Many slurm systems have a limit on the running time of a job (e.g., 2 days), which is far less than the time required for 30 epochs on LAION400M. We recommend to leverage the `--stop_epochs` and `--resume` options. By setting `--stop_epochs`, the training will stop after the specified epoch. And by setting `--resume`, the training will resume at the specified checkpoint. Then the user can construct an array of jobs such that the `--resume` of a job points to the checkpoint where its preceding job stops.
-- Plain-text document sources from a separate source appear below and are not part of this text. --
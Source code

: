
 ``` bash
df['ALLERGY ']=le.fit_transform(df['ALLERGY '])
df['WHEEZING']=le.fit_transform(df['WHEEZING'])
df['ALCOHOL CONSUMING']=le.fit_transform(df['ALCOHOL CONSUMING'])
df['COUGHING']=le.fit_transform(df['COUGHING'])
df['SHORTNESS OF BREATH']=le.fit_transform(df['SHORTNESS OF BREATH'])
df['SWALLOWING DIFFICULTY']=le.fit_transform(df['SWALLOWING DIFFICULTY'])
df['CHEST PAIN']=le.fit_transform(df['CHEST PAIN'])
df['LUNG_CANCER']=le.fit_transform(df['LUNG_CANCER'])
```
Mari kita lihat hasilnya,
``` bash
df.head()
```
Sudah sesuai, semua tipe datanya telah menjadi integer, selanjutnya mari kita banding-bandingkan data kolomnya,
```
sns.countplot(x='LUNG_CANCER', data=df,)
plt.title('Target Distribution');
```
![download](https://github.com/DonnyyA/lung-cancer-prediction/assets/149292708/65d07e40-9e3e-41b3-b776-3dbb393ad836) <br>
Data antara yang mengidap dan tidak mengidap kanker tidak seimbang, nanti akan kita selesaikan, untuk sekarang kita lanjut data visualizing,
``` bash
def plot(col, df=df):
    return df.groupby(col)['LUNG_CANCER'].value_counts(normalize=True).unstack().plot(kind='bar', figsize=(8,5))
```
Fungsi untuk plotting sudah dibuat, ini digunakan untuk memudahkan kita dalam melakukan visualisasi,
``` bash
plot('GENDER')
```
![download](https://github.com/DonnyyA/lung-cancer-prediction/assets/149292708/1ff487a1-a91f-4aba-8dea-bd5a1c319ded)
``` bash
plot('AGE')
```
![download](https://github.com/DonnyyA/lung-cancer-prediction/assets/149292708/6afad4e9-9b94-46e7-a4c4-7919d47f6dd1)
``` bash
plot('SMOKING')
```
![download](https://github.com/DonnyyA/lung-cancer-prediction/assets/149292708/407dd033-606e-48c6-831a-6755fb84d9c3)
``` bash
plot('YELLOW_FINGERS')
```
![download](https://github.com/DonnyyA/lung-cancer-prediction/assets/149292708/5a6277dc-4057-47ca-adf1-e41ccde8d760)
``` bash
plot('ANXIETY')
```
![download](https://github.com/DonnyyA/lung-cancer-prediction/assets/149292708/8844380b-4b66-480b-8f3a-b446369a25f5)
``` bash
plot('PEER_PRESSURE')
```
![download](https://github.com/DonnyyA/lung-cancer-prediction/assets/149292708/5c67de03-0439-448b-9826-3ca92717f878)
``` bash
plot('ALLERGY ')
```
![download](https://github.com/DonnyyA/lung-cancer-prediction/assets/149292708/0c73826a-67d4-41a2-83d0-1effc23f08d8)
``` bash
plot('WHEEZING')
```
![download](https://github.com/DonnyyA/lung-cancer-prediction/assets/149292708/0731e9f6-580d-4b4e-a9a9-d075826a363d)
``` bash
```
Below is a sample script that stops after the third epoch.
```bash
#!/bin/bash
#SBATCH --time=2-00:00:00
#SBATCH --mem=120G
#SBATCH --nodes=4
#SBATCH --gres=gpu:4
#SBATCH --ntasks-per-node=4
#SBATCH --cpus-per-task=6
#SBATCH --wait-all-nodes=1
#SBATCH --job-name=fastclipv3
#SBATCH --partition=gpu
#SBATCH --output=%x_%j.log

source ~/.bashrc
conda activate fastclip

master_addr=$(scontrol show hostnames "$SLURM_JOB_NODELIST" | head -n 1)
export MASTER_ADDR=$master_addr
export MASTER_PORT=12805

export CUDA_VISIBLE_DEVICES='0,1,2,3'
export PYTHONPATH="$PYTHONPATH:$PWD/src"
export HUGGINGFACE_HUB_CACHE='./checkpoints/huggingface'

srun python -u src/training/main.py \
    --save-frequency 1 \
    --train-data './datasets/laion400m/laion400m-data/{00000..41407}.tar' \
    --train-num-samples 315658316 --data_size 414080000 \
    --warmup 13200 \
    --batch-size 320 \
    --epochs 30 \
    --workers 6 \
    --model ViT-B-16 \
    --name xlarge_fastclipv3 \
    --seed 2024 \
    --profile \
    --wd 0.2 \
    --local-loss \
    --fastclip --multiply_tau --temperature_scheme global_learnable \
    --lr 2e-4 --lr_min 4e-5 --lr_tau 5e-5 --lr_tau_scheduler step_thresh --rho 16.0 \
    --gamma 0.8 --gamma_schedule cosine --gamma_decay_epochs 10 \
    --fastclip_eps 1e-6 \
    --stop_epochs 3
```

</details>

**Non-slurm Training**: For non-slurm training, please set `master_addr` manually (e.g., `127.0.0.1`), change `srun python -u src/training/main.py` to `cd src && torchrun --nproc_per_node=4 --rdzv_endpoint=$master_addr -m training.main`, and run the above script with `/bin/bash`.

### Evaluation

<details open>
    <summary>Sample slurm script to evaluate a trained CLIP model (specified by <code>--resume</code>) on <b>ImageNet-1k</b>:</summary>

```bash
#!/bin/bash
#SBATCH --time=01:00:00
#SBATCH --mem=20G
#SBATCH --nodes=1
#SBATCH --gres=gpu:1
#SBATCH --ntasks-per-node=1
#SBATCH --cpus-per-task=6
#SBATCH --job-name=eval_fastclip
#SBATCH --partition=gpu
#SBATCH --output=%x_%j.log

source ~/.bashrc
conda activate fastclip

master_addr=$(scontrol show hostnames "$SLURM_JOB_NODELIST" | head -n 1)
export MASTER_ADDR=$master_addr
export MASTER_PORT=12802

export PYTHONPATH="$PYTHONPATH:$PWD/src"
export HUGGINGFACE_HUB_CACHE='./checkpoints/huggingface'

srun python -u src/training/main.py \
    --resume ./logs/medium_fastclipv3/checkpoints/epoch_37.pt \
    --zeroshot-frequency 1 \
    --imagenet-val ./datasets/imagenet/val \
    --batch-size 512 \
    --epochs 0 \
    --workers 6 \
    --model RN50 \
    --name eval_medium_fastclipv3_epoch_37 \
    --seed 2024
```

</details>

**Datacomp**: For evaluation on the Datacomp benchmark, please refer to the "Evaluation" section in the [Datacomp repository](https://github.com/mlfoundations/datacomp?tab=readme-ov-file#evaluation).

**Non-slurm Training**: For non-slurm training, please set `master_addr` manually (e.g., `127.0.0.1`), change `srun python -u src/training/main.py` to `python src/training/main.py`, and run the above script with `/bin/bash`.